Prefix Operations and Tries
We’ve explored several different implementations for the Set and Map ADTs. So far, our discussion of data structures has focused primarily on developing generalizable solutions. Search trees can accept any Comparable
data type; hash tables can accept any class with a hashCode
and an equals
method. But our runtime analysis for these data structures have overlooked one important factor: the time it takes to compare two keys.
For data types like integers, the comparison cost is constant: the largest Java integer is 2,147,483,647. This integer is 10 decimal digits long or 31 binary digits. Since computers typically compare numbers by their binary digits, we can assert that integer comparison takes constant time because there are at most 31 binary digits that need to be compared.
However, this isn’t true for strings. Since there can be hundreds, thousands, or millions of characters in a string, the time it takes to compare two strings depends on the length, L, of the strings.
static int compareTo(String s1, String s2) {
String s1, s2;
int L = Math.min(s1.length(), s2.length());
for (int k = 0; k < L; k += 1) {
if (s1.getChar(k) != s2.getChar(k)) {
return s1.getChar(k) - s2.getChar(k);
}
}
return s1.length() - s2.length();
}
The equals
method does something similar except it returns a boolean rather than an integer.

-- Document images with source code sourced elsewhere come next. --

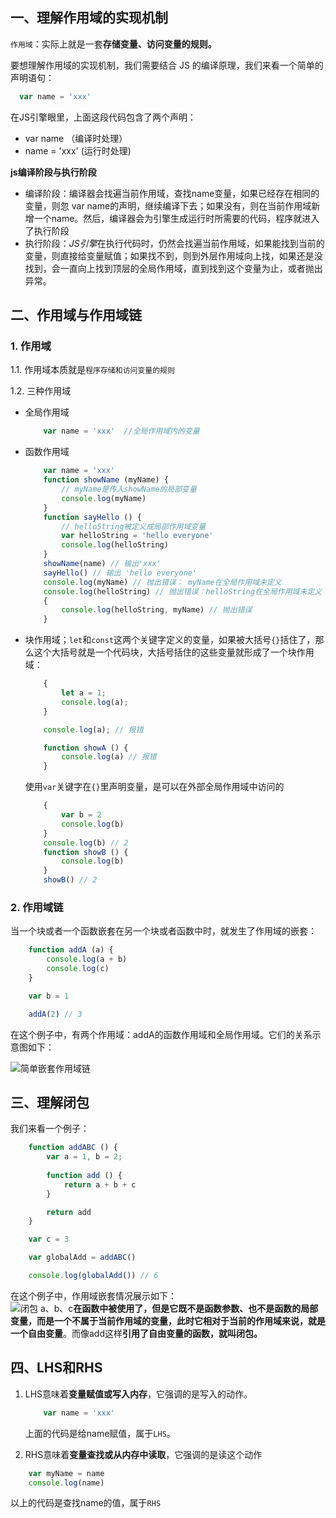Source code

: ## 一、理解作用域的实现机制
`作用域`：实际上就是一套**存储变量、访问变量的规则。**    

要想理解作用域的实现机制，我们需要结合 JS 的编译原理，我们来看一个简单的声明语句：
  ```js
    var name = 'xxx'
  ```    
在JS引擎眼里，上面这段代码包含了两个声明：    

- var name （编译时处理）
- name = 'xxx' (运行时处理)    

**js编译阶段与执行阶段**

- 编译阶段：编译器会找遍当前作用域，查找name变量，如果已经存在相同的变量，则忽 var name的声明，继续编译下去；如果没有，则在当前作用域新增一个name。然后，编译器会为引擎生成运行时所需要的代码，程序就进入了执行阶段
- 执行阶段：*JS引擎*在执行代码时，仍然会找遍当前作用域，如果能找到当前的变量，则直接给变量赋值；如果找不到，则到外层作用域向上找，如果还是没找到，会一直向上找到顶层的全局作用域，直到找到这个变量为止，或者抛出异常。
## 二、作用域与作用域链    
### 1. 作用域    
1.1. 作用域本质就是`程序存储和访问变量的规则`    

1.2. 三种作用域    

  - 全局作用域    

    ```js
        var name = 'xxx'  //全局作用域内的变量
    ```  
  - 函数作用域    

    ```js
        var name = 'xxx' 
        function showName (myName) {
            // myName是传入showName的局部变量
            console.log(myName)
        }
        function sayHello () {
            // helloString被定义成局部作用域变量
            var helloString = 'hello everyone'
            console.log(helloString)
        }
        showName(name) // 输出'xxx'
        sayHello() // 输出 'hello everyone'
        console.log(myName) // 抛出错误： myName在全局作用域未定义
        console.log(helloString) // 抛出错误：helloString在全局作用域未定义
        {
            console.log(helloString, myName) // 抛出错误
        }
    ```
- 块作用域；`let`和`const`这两个关键字定义的变量，如果被大括号`{}`括住了，那么这个大括号就是一个代码块，大括号括住的这些变量就形成了一个块作用域：    
    ```js
        {
            let a = 1;
            console.log(a);
        }

        console.log(a); // 报错

        function showA () {
            console.log(a) // 报错
        }
    ```
    使用`var`关键字在`{}`里声明变量，是可以在外部全局作用域中访问的    

    ```js
        {
            var b = 2
            console.log(b)
        }
        console.log(b) // 2
        function showB () {
            console.log(b)                
        }
        showB() // 2
    ```
### 2. 作用域链
当一个块或者一个函数嵌套在另一个块或者函数中时，就发生了作用域的嵌套：    
```js
    function addA (a) {
        console.log(a + b)
        console.log(c)
    }

    var b = 1

    addA(2) // 3
```
在这个例子中，有两个作用域：addA的函数作用域和全局作用域。它们的关系示意图如下：    

![简单嵌套作用域链](https://cdn.ahafe.tech/github/scopechain.png '作用域链')

## 三、理解闭包
我们来看一个例子：
```js
    function addABC () {
        var a = 1, b = 2;
        
        function add () {
            return a + b + c
        }

        return add
    }

    var c = 3

    var globalAdd = addABC()

    console.log(globalAdd()) // 6
```    
在这个例子中，作用域嵌套情况展示如下：    
![闭包](https://cdn.ahafe.tech/github/closure.png '闭包')
a、b、c**在函数中被使用了，但是它既不是函数参数、也不是函数的局部变量，而是一个不属于当前作用域的变量，此时它相对于当前的作用域来说，就是一个自由变量**。而像add这样**引用了自由变量的函数，就叫闭包。**    

## 四、LHS和RHS
1. LHS意味着**变量赋值或写入内存**，它强调的是写入的动作。
    ```js
        var name = 'xxx'
    ```
    上面的代码是给name赋值，属于`LHS`。    

2. RHS意味着**变量查找或从内存中读取**，它强调的是读这个动作
```js
    var myName = name
    console.log(name)
```
以上的代码是查找name的值，属于`RHS`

Taking into account the length of strings, let’s redo our analysis for HashSet<String>
. Let N be the total size of the set (ie, the number of strings). Let L be the length of the longest string in the set.
Give a big-O runtime bound for the contains method.
O(NL) since potentially all of the strings could collide in a single bucket. If each string in the bucket happens to be of length L and shares all the same characters except for the last character, it can take O(L) time to compare each string.
In practice, we never really run into this exact scenario since strings that differ only in the last character tend to have different hash codes.
Specialized Data Structures
Suppose we know that our keys aren’t even strings but are just individual ASCII characters. We can implement the Map ADT with just an array; the index for each element represents the char
key (ranging from 0–127) while the value at that index is the value associated with that key. The idea of indexing into an array using the key itself may remind you of the DirectAccessMap we used in lecture to introduce hash maps. Here’s an implementation of this idea.
public class DataIndexedCharMap<V> {
private V[] items;
public DataIndexedCharMap(int R) {
items = (V[]) new Object[R]; // 128 for ASCII
}
public void put(char c, V value) {
items[c] = value;
}
public V get(char c) {
return items[c];
}
}
As before, this DataIndexedCharMap<V>
is a specialized data structure with appealing performance: get(c)
is a constant-time array access, while put(c, val)
is a constant-time array assignment.
Tries
Along the same lines, suppose we want to store strings of variable length. One solution is called a “trie” (pronounced “try”). The basic idea behind a trie is to store each character of a string as a node in a tree. The result is no longer a binary (2-way) tree, but instead a 128-way tree in the case of ASCII strings.
The following trie contains the words “sam” and “sad”.
What should the trie look like after inserting "sap", "same", and "awls"?
What should the trie look like after inserting "a"?
We need some way to distinguish between nodes that are valid words and nodes that are not valid words. We can add a boolean variable to each node marking whether or not it is a valid word.